Ceviche is one of my favorite things about visiting the Caribbean (see here, here, here, here, here, here and here). Of course, ceviche is “cooked” in citrus juice rather than being thermally cooked. While its important to understand the potential risks about eating “raw” seafood (see here), I personally have never allowed the slight risks from stopping me from enjoying ceviche. I rely on my judgement to select the right restaurant (not-to-cheap-price, cleanliness). I’ve also made something similar but gently cooking the shrimp.

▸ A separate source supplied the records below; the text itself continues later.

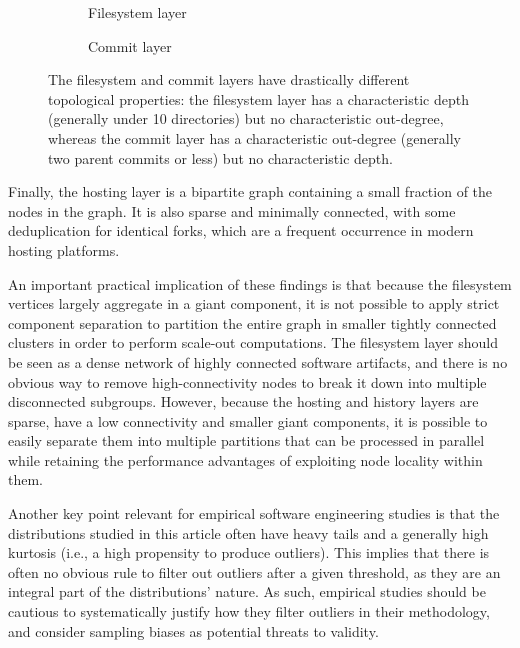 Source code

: \begin{figure}
    \begin{subfigure}{.55\textwidth}
        \centering
        
        \caption{Filesystem layer}%
        \label{fig:topology-summary-filesystem}
    \end{subfigure}\hfill%
    \begin{subfigure}{.40\textwidth}
        \centering
        
        \caption{Commit layer}%
        \label{fig:topology-summary-revision}
    \end{subfigure}
    \caption{The filesystem and commit layers have drastically different
    topological properties: the filesystem layer has a characteristic depth
    (generally under 10 directories) but no characteristic out-degree, whereas
    the commit layer has a characteristic out-degree (generally two parent
    commits or less) but no characteristic depth.}
    \label{fig:topology-summary}
\end{figure}

Finally, the hosting layer is a bipartite graph containing a small fraction of
the nodes in the graph. It is also sparse and minimally connected, with some
deduplication for identical forks, which are a frequent occurrence in modern
hosting platforms.

An important practical implication of these findings is that because the
filesystem vertices largely aggregate in a giant component, it is not possible
to apply strict component separation to partition the entire graph in smaller
tightly connected clusters in order to perform scale-out computations. The
filesystem layer should be seen as a dense network of highly connected software
artifacts, and there is no obvious way to remove high-connectivity nodes to
break it down into multiple disconnected subgroups.  However, because the
hosting and history layers are sparse, have a low connectivity and smaller
giant components, it is possible to easily separate them into multiple
partitions that can be processed in parallel while retaining the performance
advantages of exploiting node locality within them.

Another key point relevant for empirical software engineering studies is that
the distributions studied in this article often have heavy tails and a
generally high kurtosis (i.e., a high propensity to produce outliers). This
implies that there is often no obvious rule to filter out outliers after a
given threshold, as they are an integral part of the distributions' nature.  As
such, empirical studies should be cautious to systematically justify how they
filter outliers in their methodology, and consider sampling biases as potential
threats to validity.

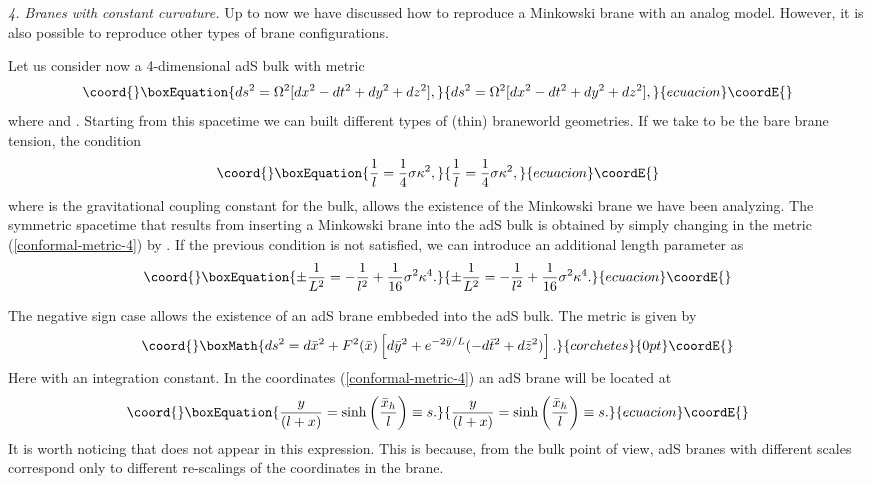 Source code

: \documentclass[a4paper,prl,showpacs,twocolumn]{revtex4}
\begin{document}
\noindent
{\it 4. Branes with constant curvature.}
Up to now we have discussed how to reproduce a Minkowski brane
with an analog model. However, it is also possible to reproduce
other types of brane configurations.  

Let us consider now a 4-dimensional adS bulk with metric
%
\begin{equation}\coord{}\boxEquation{
ds^2 =  \Omega^2[dx^2-dt^2+dy^2+dz^2], 
\label{conformal-metric-4}
}{
ds^2 =  \Omega^2[dx^2-dt^2+dy^2+dz^2], 
}{ecuacion}\coordE{}\end{equation}
%
where  \coordHE{} and
\coordHE{}.
Starting from this spacetime we can built different types of \coordHE{} 
(thin) braneworld geometries. If we take \myHighlight{$\sigma$}\coordHE{} to be 
the bare brane tension, the condition
%
\begin{equation}\coord{}\boxEquation{
{1 \over l}={1 \over 4 }\sigma \kappa^2,  
}{
{1 \over l}={1 \over 4 }\sigma \kappa^2,  
}{ecuacion}\coordE{}\end{equation}
%
where \coordHE{} is the gravitational coupling constant for the bulk, 
allows the existence of the Minkowski brane 
we have been analyzing. 
The \coordHE{} symmetric spacetime that results from inserting 
a Minkowski brane into the adS bulk is obtained by simply changing \coordHE{} 
in the metric (\ref{conformal-metric-4}) by \coordHE{}.
If the previous condition is not satisfied, we can introduce 
an additional length parameter \coordHE{} as
%
\begin{equation}\coord{}\boxEquation{
\pm {1 \over L^2}=-{1 \over l^2}+{1 \over 16}\sigma^2 \kappa^4.  
}{
\pm {1 \over L^2}=-{1 \over l^2}+{1 \over 16}\sigma^2 \kappa^4.  
}{ecuacion}\coordE{}\end{equation}
%

The negative sign case allows the existence of an adS
brane embbeded into the adS bulk. The metric is given by \cite{dewolfe}
%
\[\coord{}\boxMath{
ds^2 = d {\bar x}^2 + 
F^2({\bar x})
\left[ d{\bar y}^2+ e^{-2{\bar y}/L} 
(-d{\bar t}^2+d{\bar z}^2) \right].
}{corchetes}{0pt}\coordE{}\]
%
Here \coordHE{}
with \coordHE{} an integration constant.
In the coordinates (\ref{conformal-metric-4}) an adS
brane will be located at
%
\begin{equation}\coord{}\boxEquation{
{y \over (l+x)}=\sinh\left({{\bar x}_h \over l}\right)\equiv s.
}{
{y \over (l+x)}=\sinh\left({{\bar x}_h \over l}\right)\equiv s.
}{ecuacion}\coordE{}\end{equation}
%
It is worth noticing that \coordHE{} does not appear in this expression.
This is because, from the bulk point of view, adS branes 
with different scales \coordHE{} correspond only to different re-scalings of 
the coordinates in the brane. 
\end{document}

Frozen seafood cannot match the flavor and texture of fresh, Caribbean seafood, but it still work making at home. This version has more peppers and vegetables that I generally get in the Caribbean. It is more like a citrus seafood salad. It is still delicious. 4-stars. I served it with this Pernil.
- After waiting the 1 hour listed in my recipe, the ceviche still looked semi-raw. I wanted to wait until the entire exterior lost it’s brown, translucent appearance. Finally after 3 hours the shrimp appeared completely cooked.
- I exclusively used shrimp, but the recipe is written to also work with sea scallops, skinless fish fillets, or any combination. I believe that it would be important to cut them in very similar sized pieces, so that they will finish “cooking” at the same time.
Rating: 4 stars.
How much work? Medium.
How big of a mess? Medium.
Start time: 2:30 PM. Ready at: 6:00 PM.
The original Cook’s Illustrated recipe is here. The recipe as I cooked it today is as follows:
1 pound extra-large shrimp (21 to 25 per pound)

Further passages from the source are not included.